» Task directions: Search the data for the string "sizes" and copy each line in which it appears.

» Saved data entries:
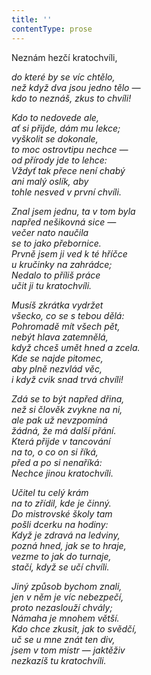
 ```yaml
---
title: ''
contentType: prose
---
```


Neznám hezčí kratochvíli,

_do které by se víc chtělo,  
než když dva jsou jedno tělo —  
kdo to neznáš, zkus to chvíli!_

_Kdo to nedovede ale,  
ať si přijde, dám mu lekce;  
vyškolit se dokonale,  
to moc ostrovtipu nechce —  
od přírody jde to lehce:  
Vždyť tak přece není chabý  
ani malý oslík, aby  
tohle nesved v první chvíli._

_Znal jsem jednu, ta v tom byla  
napřed nešikovná sice —  
večer nato naučila  
se to jako přebornice.  
Prvně jsem ji ved k té hříčce  
u kručinky na zahrádce;  
Nedalo to příliš práce  
učit ji tu kratochvíli._

_Musíš zkrátka vydržet  
všecko, co se s tebou dělá:  
Pohromadě mít všech pět,  
nebýt hlava zatemnělá,  
když chceš umět hned a zcela.  
Kde se najde pitomec,  
aby plně nezvlád věc,  
i když cvik snad trvá chvíli!_

_Zdá se to být napřed dřina,  
než si člověk zvykne na ni,  
ale pak už nevzpomíná  
žádná, že má další přání.  
Která přijde v tancování  
na to, o co on si říká,  
před a po si nenaříká:  
Nechce jinou kratochvíli._

_Učitel tu celý krám  
na to zřídil, kde je činný.  
Do mistrovské školy tam  
pošli dcerku na hodiny:  
Když je zdravá na ledviny,  
pozná hned, jak se to hraje,  
vezme to jak do turnaje,  
stačí, když se učí chvíli._

_Jiný způsob bychom znali,  
jen v něm je víc nebezpečí,  
proto nezaslouží chvály;  
Námaha je mnohem větší.  
Kdo chce zkusit, jak to svědčí,  
uč se u mne znát ten div,  
jsem v tom mistr — jaktěživ  
nezkazíš tu kratochvíli._
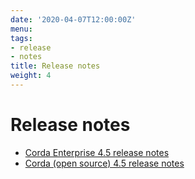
 ```yaml
---
date: '2020-04-07T12:00:00Z'
menu:
tags:
- release
- notes
title: Release notes
weight: 4
---
```



# Release notes

* [Corda Enterprise 4.5 release notes](release-notes-enterprise.md)
* [Corda (open source) 4.5 release notes](../../corda-os/4.5/release-notes.md)
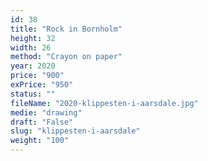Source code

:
 ```yaml
---
id: 38
title: "Rock in Bornholm"
height: 32
width: 26
method: "Crayon on paper"
year: 2020
price: "900"
exPrice: "950"
status: ""
fileName: "2020-klippesten-i-aarsdale.jpg"
medie: "drawing"
draft: "False"
slug: "klippesten-i-aarsdale"
weight: "100"
---
```

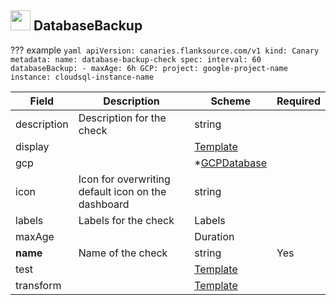 ## <img src='https://raw.githubusercontent.com/flanksource/flanksource-ui/main/src/icons/databasebackupcheck.svg' style='height: 32px'/> DatabaseBackup

??? example
     ```yaml
     apiVersion: canaries.flanksource.com/v1
     kind: Canary
     metadata:
       name: database-backup-check
     spec:
       interval: 60
       databaseBackup:
         - maxAge: 6h
           GCP:
             project: google-project-name
             instance: cloudsql-instance-name
     ```        

| Field | Description | Scheme | Required |
| ----- | ----------- | ------ | -------- |
| description | Description for the check | string |  |
| display |  | [Template](#template) |  |
| gcp |  | *[GCPDatabase](#gcpdatabase) |  |
| icon | Icon for overwriting default icon on the dashboard | string |  |
| labels | Labels for the check | Labels |  |
| maxAge |  | Duration |  |
| **name** | Name of the check | string | Yes |
| test |  | [Template](#template) |  |
| transform |  | [Template](#template) |  |
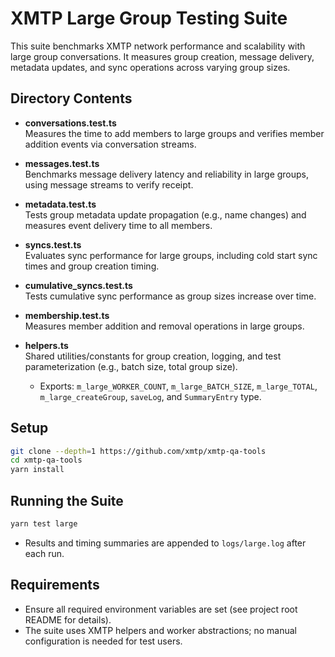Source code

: # XMTP Large Group Testing Suite

This suite benchmarks XMTP network performance and scalability with large group conversations. It measures group creation, message delivery, metadata updates, and sync operations across varying group sizes.

## Directory Contents

- **conversations.test.ts**  
  Measures the time to add members to large groups and verifies member addition events via conversation streams.

- **messages.test.ts**  
  Benchmarks message delivery latency and reliability in large groups, using message streams to verify receipt.

- **metadata.test.ts**  
  Tests group metadata update propagation (e.g., name changes) and measures event delivery time to all members.

- **syncs.test.ts**  
  Evaluates sync performance for large groups, including cold start sync times and group creation timing.

- **cumulative_syncs.test.ts**  
  Tests cumulative sync performance as group sizes increase over time.

- **membership.test.ts**  
  Measures member addition and removal operations in large groups.

- **helpers.ts**  
  Shared utilities/constants for group creation, logging, and test parameterization (e.g., batch size, total group size).
  - Exports: `m_large_WORKER_COUNT`, `m_large_BATCH_SIZE`, `m_large_TOTAL`, `m_large_createGroup`, `saveLog`, and `SummaryEntry` type.

## Setup

```bash
git clone --depth=1 https://github.com/xmtp/xmtp-qa-tools
cd xmtp-qa-tools
yarn install
```

## Running the Suite

```bash
yarn test large
```

- Results and timing summaries are appended to `logs/large.log` after each run.

## Requirements

- Ensure all required environment variables are set (see project root README for details).
- The suite uses XMTP helpers and worker abstractions; no manual configuration is needed for test users.

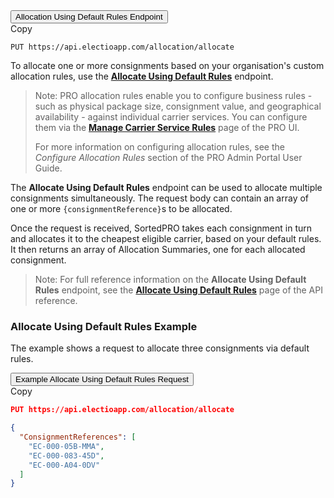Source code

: <div class="tab">
    <button class="staticTabButton">Allocation Using Default Rules Endpoint</button>
    <div class="copybutton" onclick="CopyToClipboard(this, 'allocationUDREndpoint')"><span class='glyphicon glyphicon-copy'></span><span class='copy'>Copy</span></div>
</div>

<div id="allocationUDREndpoint" class="staticTabContent" onclick="CopyToClipboard(this, 'allocationUDREndpoint')">

```
PUT https://api.electioapp.com/allocation/allocate
```

</div>

To allocate one or more consignments based on your organisation's custom allocation rules, use the **[Allocate Using Default Rules](https://docs.electioapp.com/#/api/AllocateUsingDefaultRules)** endpoint.

> <span class="note-header">Note:</span>
> PRO allocation rules enable you to configure business rules - such as physical package size, consignment value, and geographical availability - against individual carrier services. You can configure them via the  <a href="https://www.electioapp.com/Configuration/EditCarrierService/acceptanceTestCarrier_f8fe"><strong>Manage Carrier Service Rules</strong></a> page of the PRO UI. 
>  
> For more information on configuring allocation rules, see the _Configure Allocation Rules_ section of the PRO Admin Portal User Guide.

The **Allocate Using Default Rules** endpoint can be used to allocate multiple consignments simultaneously. The request body can contain an array of one or more `{consignmentReference}`s to be allocated. 

Once the request is received, SortedPRO takes each consignment in turn and allocates it to the cheapest eligible carrier, based on your default rules. It then returns an array of Allocation Summaries, one for each allocated consignment. 

> <span class="note-header">Note:</span>
>  For full reference information on the <strong>Allocate Using Default Rules</strong> endpoint, see the <strong><a href="https://docs.electioapp.com/#/api/AllocateUsingDefaultRules">Allocate Using Default Rules</a></strong> page of the API reference. 

### Allocate Using Default Rules Example

The example shows a request to allocate three consignments via default rules. 

<div class="tab">
    <button class="staticTabButton">Example Allocate Using Default Rules Request</button>
    <div class="copybutton" onclick="CopyToClipboard(this, 'allocationUDRRequest')"><span class='glyphicon glyphicon-copy'></span><span class='copy'>Copy</span></div>
</div>

<div id="allocationUDRRequest" class="staticTabContent" onclick="CopyToClipboard(this, 'allocationUDRRequest')">

```json
PUT https://api.electioapp.com/allocation/allocate

{
  "ConsignmentReferences": [
    "EC-000-05B-MMA",
    "EC-000-083-45D",
    "EC-000-A04-0DV"
  ]
}
```

</div>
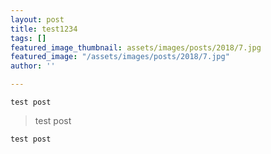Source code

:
 ```yaml
---
layout: post
title: test1234
tags: []
featured_image_thumbnail: assets/images/posts/2018/7.jpg
featured_image: "/assets/images/posts/2018/7.jpg"
author: ''

---
```

    test post

> test post

    test post
    
    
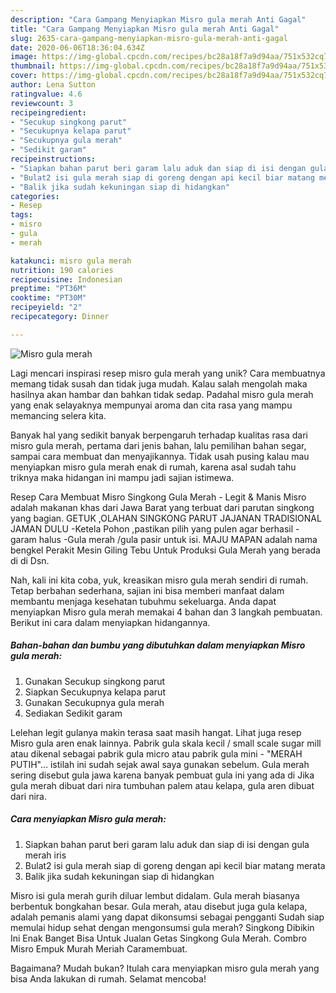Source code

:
 ```yaml
---
description: "Cara Gampang Menyiapkan Misro gula merah Anti Gagal"
title: "Cara Gampang Menyiapkan Misro gula merah Anti Gagal"
slug: 2635-cara-gampang-menyiapkan-misro-gula-merah-anti-gagal
date: 2020-06-06T18:36:04.634Z
image: https://img-global.cpcdn.com/recipes/bc28a18f7a9d94aa/751x532cq70/misro-gula-merah-foto-resep-utama.jpg
thumbnail: https://img-global.cpcdn.com/recipes/bc28a18f7a9d94aa/751x532cq70/misro-gula-merah-foto-resep-utama.jpg
cover: https://img-global.cpcdn.com/recipes/bc28a18f7a9d94aa/751x532cq70/misro-gula-merah-foto-resep-utama.jpg
author: Lena Sutton
ratingvalue: 4.6
reviewcount: 3
recipeingredient:
- "Secukup singkong parut"
- "Secukupnya kelapa parut"
- "Secukupnya gula merah"
- "Sedikit garam"
recipeinstructions:
- "Siapkan bahan parut beri garam lalu aduk dan siap di isi dengan gula merah iris"
- "Bulat2 isi gula merah siap di goreng dengan api kecil biar matang merata"
- "Balik jika sudah kekuningan siap di hidangkan"
categories:
- Resep
tags:
- misro
- gula
- merah

katakunci: misro gula merah 
nutrition: 190 calories
recipecuisine: Indonesian
preptime: "PT36M"
cooktime: "PT30M"
recipeyield: "2"
recipecategory: Dinner

---
```



![Misro gula merah](https://img-global.cpcdn.com/recipes/bc28a18f7a9d94aa/751x532cq70/misro-gula-merah-foto-resep-utama.jpg)

Lagi mencari inspirasi resep misro gula merah yang unik? Cara membuatnya memang tidak susah dan tidak juga mudah. Kalau salah mengolah maka hasilnya akan hambar dan bahkan tidak sedap. Padahal misro gula merah yang enak selayaknya mempunyai aroma dan cita rasa yang mampu memancing selera kita.

Banyak hal yang sedikit banyak berpengaruh terhadap kualitas rasa dari misro gula merah, pertama dari jenis bahan, lalu pemilihan bahan segar, sampai cara membuat dan menyajikannya. Tidak usah pusing kalau mau menyiapkan misro gula merah enak di rumah, karena asal sudah tahu triknya maka hidangan ini mampu jadi sajian istimewa.

Resep Cara Membuat Misro Singkong Gula Merah - Legit &amp; Manis Misro adalah makanan khas dari Jawa Barat yang terbuat dari parutan singkong yang bagian. GETUK ,OLAHAN SINGKONG PARUT JAJANAN TRADISIONAL JAMAN DULU -Ketela Pohon ,pastikan pilih yang pulen agar berhasil -garam halus -Gula merah /gula pasir untuk isi. MAJU MAPAN adalah nama bengkel Perakit Mesin Giling Tebu Untuk Produksi Gula Merah yang berada di di Dsn.


Nah, kali ini kita coba, yuk, kreasikan misro gula merah sendiri di rumah. Tetap berbahan sederhana, sajian ini bisa memberi manfaat dalam membantu menjaga kesehatan tubuhmu sekeluarga. Anda dapat menyiapkan Misro gula merah memakai 4 bahan dan 3 langkah pembuatan. Berikut ini cara dalam menyiapkan hidangannya.

<!--inarticleads1-->

##### Bahan-bahan dan bumbu yang dibutuhkan dalam menyiapkan Misro gula merah:

1. Gunakan Secukup singkong parut
1. Siapkan Secukupnya kelapa parut
1. Gunakan Secukupnya gula merah
1. Sediakan Sedikit garam


Lelehan legit gulanya makin terasa saat masih hangat. Lihat juga resep Misro gula aren enak lainnya. Pabrik gula skala kecil / small scale sugar mill atau dikenal sebagai pabrik gula micro atau pabrik gula mini - &#34;MERAH PUTIH&#34;… istilah ini sudah sejak awal saya gunakan sebelum. Gula merah sering disebut gula jawa karena banyak pembuat gula ini yang ada di Jika gula merah dibuat dari nira tumbuhan palem atau kelapa, gula aren dibuat dari nira. 

<!--inarticleads2-->

##### Cara menyiapkan Misro gula merah:

1. Siapkan bahan parut beri garam lalu aduk dan siap di isi dengan gula merah iris
1. Bulat2 isi gula merah siap di goreng dengan api kecil biar matang merata
1. Balik jika sudah kekuningan siap di hidangkan


Misro isi gula merah gurih diluar lembut didalam. Gula merah biasanya berbentuk bongkahan besar. Gula merah, atau disebut juga gula kelapa, adalah pemanis alami yang dapat dikonsumsi sebagai pengganti Sudah siap memulai hidup sehat dengan mengonsumsi gula merah? Singkong Dibikin Ini Enak Banget Bisa Untuk Jualan Getas Singkong Gula Merah. Combro Misro Empuk Murah Meriah Caramembuat. 

Bagaimana? Mudah bukan? Itulah cara menyiapkan misro gula merah yang bisa Anda lakukan di rumah. Selamat mencoba!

» Result below:
This suite benchmarks XMTP network performance and scalability with large group conversations. It measures group creation, message delivery, metadata updates, and sync operations across varying group sizes.
  Tests cumulative sync performance as group sizes increase over time.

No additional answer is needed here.